In the summer of 1993, Washington D.C. was the murder capital of the United States. Against this backdrop, researchers designed one of the most ambitious experiments in meditation research history: the National Demonstration Project to Reduce Violent Crime.
Study Design and Independent Review
What set this study apart from earlier The Maharishi Effect: When Group Meditation Reduced Crime Rates was its unprecedented oversight. A 27-member review board of independent scientists - criminologists, sociologists, statisticians from the University of Maryland, Howard University and the University of the District of Columbia - approved the design, methods and hypothesis before data collection began.
The Eight-Week Experiment
From June 7 to July 30, 1993, TM-Sidhi practitioners gathered in Washington, growing from approximately 800 to nearly 4,000. D.C. Metropolitan Police provided daily crime data. The time-series analysis controlled for temperature, daylight hours, historical trends, police staffing and other variables using Box-Jenkins ARIMA modeling.
Results
As the meditation group grew, violent crime declined. The relationship was dose-dependent: larger groups produced greater reductions. During the final week, violent crime dropped 23.3% below predicted levels. The probability of this occurring by chance was less than 2 in 1 billion. After the group dispersed, crime returned to predicted levels - supporting a causal relationship.
Publication and Impact
Results were published in Social Indicators Research in 1999. While controversial in mainstream criminology, the methodology has been acknowledged as rigorous. Combined with The Princeton Global Consciousness Project: What the Research Shows data, Distance Healing Through Meditation: What the Research Shows studies and the The Science Behind Group Meditation During Disasters, it forms a growing evidence base informing modern What Is Collective Meditation and How Does It Work? platforms.

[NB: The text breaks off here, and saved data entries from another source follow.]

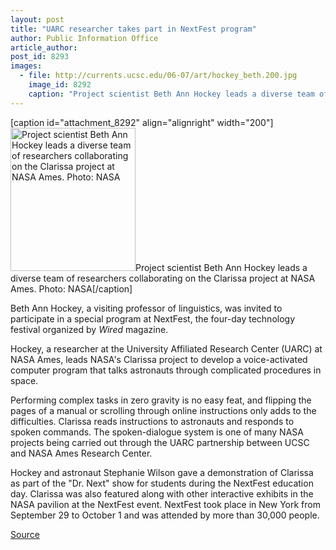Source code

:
 ```yaml
---
layout: post
title: "UARC researcher takes part in NextFest program"
author: Public Information Office
article_author: 
post_id: 8293
images:
  - file: http://currents.ucsc.edu/06-07/art/hockey_beth.200.jpg
    image_id: 8292
    caption: "Project scientist Beth Ann Hockey leads a diverse team of researchers collaborating on the Clarissa project at NASA Ames. Photo: NASA"
---
```


[caption id="attachment_8292" align="alignright" width="200"]<a href="http://dev-ucsc-news.pantheonsite.io/wp-content/uploads/2006/10/hockey_beth.200.jpg"><img class="size-full wp-image-8292" src="http://dev-ucsc-news.pantheonsite.io/wp-content/uploads/2006/10/hockey_beth.200.jpg" alt="Project scientist Beth Ann Hockey leads a diverse team of researchers collaborating on the Clarissa project at NASA Ames. Photo: NASA" width="200" height="229" /></a>Project scientist Beth Ann Hockey leads a diverse team of researchers collaborating on the Clarissa project at NASA Ames. Photo: NASA[/caption]
<a name="content" id="content"></a>
<p>
  Beth Ann Hockey, a visiting professor of linguistics, was invited to participate in a special program at NextFest, the four-day technology festival organized by <i>Wired</i> magazine.
</p>
<p>
  Hockey, a researcher at the University Affiliated Research Center (UARC) at NASA Ames, leads NASA's Clarissa project to develop a voice-activated computer program that talks astronauts through complicated procedures in space.
</p>
<p>
  Performing complex tasks in zero gravity is no easy feat, and flipping the pages of a manual or scrolling through online instructions only adds to the difficulties. Clarissa reads instructions to astronauts and responds to spoken commands. The spoken-dialogue system is one of many NASA projects being carried out through the UARC partnership between UCSC and NASA Ames Research Center.
</p>
<p>
  Hockey and astronaut Stephanie Wilson gave a demonstration of Clarissa as part of the "Dr. Next" show for students during the NextFest education day. Clarissa was also featured along with other interactive exhibits in the NASA pavilion at the NextFest event. NextFest took place in New York from September 29 to October 1 and was attended by more than 30,000 people.
</p>
<p><a href="http://www1.ucsc.edu/currents/06-07/10-09/brief-hockey.asp" title="Permalink to brief-hockey">Source</a></p>

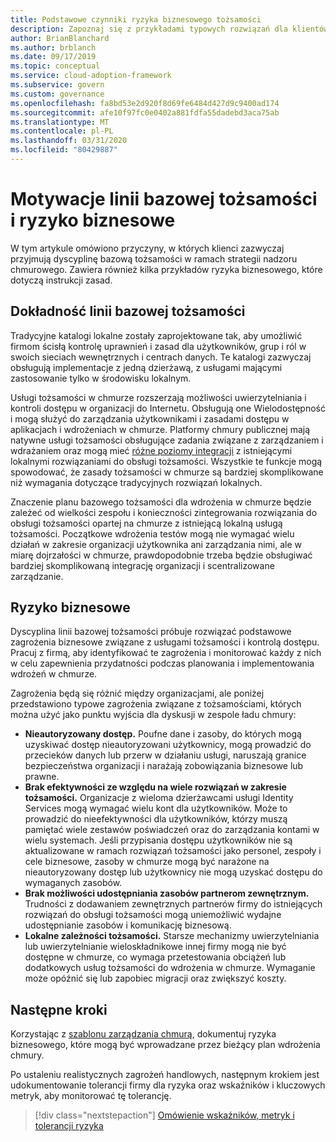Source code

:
 ```yaml
---
title: Podstawowe czynniki ryzyka biznesowego tożsamości
description: Zapoznaj się z przykładami typowych rozwiązań dla klientów w ramach strategii nadzoru chmurowego. 
author: BrianBlanchard
ms.author: brblanch
ms.date: 09/17/2019
ms.topic: conceptual
ms.service: cloud-adoption-framework
ms.subservice: govern
ms.custom: governance
ms.openlocfilehash: fa8bd53e2d920f8d69fe6484d427d9c9400ad174
ms.sourcegitcommit: afe10f97fc0e0402a881fdfa55dadebd3aca75ab
ms.translationtype: MT
ms.contentlocale: pl-PL
ms.lasthandoff: 03/31/2020
ms.locfileid: "80429887"
---
```

# <a name="identity-baseline-motivations-and-business-risks"></a>Motywacje linii bazowej tożsamości i ryzyko biznesowe

W tym artykule omówiono przyczyny, w których klienci zazwyczaj przyjmują dyscyplinę bazową tożsamości w ramach strategii nadzoru chmurowego. Zawiera również kilka przykładów ryzyka biznesowego, które dotyczą instrukcji zasad.

<!-- markdownlint-disable MD026 -->

## <a name="identity-baseline-relevancy"></a>Dokładność linii bazowej tożsamości

Tradycyjne katalogi lokalne zostały zaprojektowane tak, aby umożliwić firmom ścisłą kontrolę uprawnień i zasad dla użytkowników, grup i ról w swoich sieciach wewnętrznych i centrach danych. Te katalogi zazwyczaj obsługują implementacje z jedną dzierżawą, z usługami mającymi zastosowanie tylko w środowisku lokalnym.

Usługi tożsamości w chmurze rozszerzają możliwości uwierzytelniania i kontroli dostępu w organizacji do Internetu. Obsługują one Wielodostępność i mogą służyć do zarządzania użytkownikami i zasadami dostępu w aplikacjach i wdrożeniach w chmurze. Platformy chmury publicznej mają natywne usługi tożsamości obsługujące zadania związane z zarządzaniem i wdrażaniem oraz mogą mieć [różne poziomy integracji](../../decision-guides/identity/index.md) z istniejącymi lokalnymi rozwiązaniami do obsługi tożsamości. Wszystkie te funkcje mogą spowodować, że zasady tożsamości w chmurze są bardziej skomplikowane niż wymagania dotyczące tradycyjnych rozwiązań lokalnych.

Znaczenie planu bazowego tożsamości dla wdrożenia w chmurze będzie zależeć od wielkości zespołu i konieczności zintegrowania rozwiązania do obsługi tożsamości opartej na chmurze z istniejącą lokalną usługą tożsamości. Początkowe wdrożenia testów mogą nie wymagać wielu działań w zakresie organizacji użytkownika ani zarządzania nimi, ale w miarę dojrzałości w chmurze, prawdopodobnie trzeba będzie obsługiwać bardziej skomplikowaną integrację organizacji i scentralizowane zarządzanie.

## <a name="business-risk"></a>Ryzyko biznesowe

Dyscyplina linii bazowej tożsamości próbuje rozwiązać podstawowe zagrożenia biznesowe związane z usługami tożsamości i kontrolą dostępu. Pracuj z firmą, aby identyfikować te zagrożenia i monitorować każdy z nich w celu zapewnienia przydatności podczas planowania i implementowania wdrożeń w chmurze.

Zagrożenia będą się różnić między organizacjami, ale poniżej przedstawiono typowe zagrożenia związane z tożsamościami, których można użyć jako punktu wyjścia dla dyskusji w zespole ładu chmury:

- **Nieautoryzowany dostęp.** Poufne dane i zasoby, do których mogą uzyskiwać dostęp nieautoryzowani użytkownicy, mogą prowadzić do przecieków danych lub przerw w działaniu usługi, naruszają granice bezpieczeństwa organizacji i narażają zobowiązania biznesowe lub prawne.
- **Brak efektywności ze względu na wiele rozwiązań w zakresie tożsamości.** Organizacje z wieloma dzierżawcami usługi Identity Services mogą wymagać wielu kont dla użytkowników. Może to prowadzić do nieefektywności dla użytkowników, którzy muszą pamiętać wiele zestawów poświadczeń oraz do zarządzania kontami w wielu systemach. Jeśli przypisania dostępu użytkowników nie są aktualizowane w ramach rozwiązań tożsamości jako personel, zespoły i cele biznesowe, zasoby w chmurze mogą być narażone na nieautoryzowany dostęp lub użytkownicy nie mogą uzyskać dostępu do wymaganych zasobów.
- **Brak możliwości udostępniania zasobów partnerom zewnętrznym.** Trudności z dodawaniem zewnętrznych partnerów firmy do istniejących rozwiązań do obsługi tożsamości mogą uniemożliwić wydajne udostępnianie zasobów i komunikację biznesową.
- **Lokalne zależności tożsamości.** Starsze mechanizmy uwierzytelniania lub uwierzytelnianie wieloskładnikowe innej firmy mogą nie być dostępne w chmurze, co wymaga przetestowania obciążeń lub dodatkowych usług tożsamości do wdrożenia w chmurze. Wymaganie może opóźnić się lub zapobiec migracji oraz zwiększyć koszty.

## <a name="next-steps"></a>Następne kroki

Korzystając z [szablonu zarządzania chmurą](./template.md), dokumentuj ryzyka biznesowego, które mogą być wprowadzane przez bieżący plan wdrożenia chmury.

Po ustaleniu realistycznych zagrożeń handlowych, następnym krokiem jest udokumentowanie tolerancji firmy dla ryzyka oraz wskaźników i kluczowych metryk, aby monitorować tę tolerancję.

> [!div class="nextstepaction"]
> [Omówienie wskaźników, metryk i tolerancji ryzyka](./metrics-tolerance.md)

Compassiona applies these findings through How Real-Time Disaster Tracking Enhances Meditation Response and Building a Global Meditation Community for Disaster Response. Whether you are meditating for an How to Meditate During an Earthquake: A Focused Guide, How to Meditate During a Hurricane or Tropical Cyclone, How to Meditate During a Flood: Water Healing Meditation or How to Meditate During a Wildfire: Cooling and Containment Intention, the D.C. study demonstrates that group size matters. Our Compassiona Meditation Guide for Beginners helps newcomers join the critical mass. The The History of Group Prayer and Collective Intention Across Cultures and Meditation and Emergency Preparedness: A New Approach to Disaster Readiness provide additional context.
Critical Mass Matters
The D.C. study showed that group size determines effect strength. Every participant counts.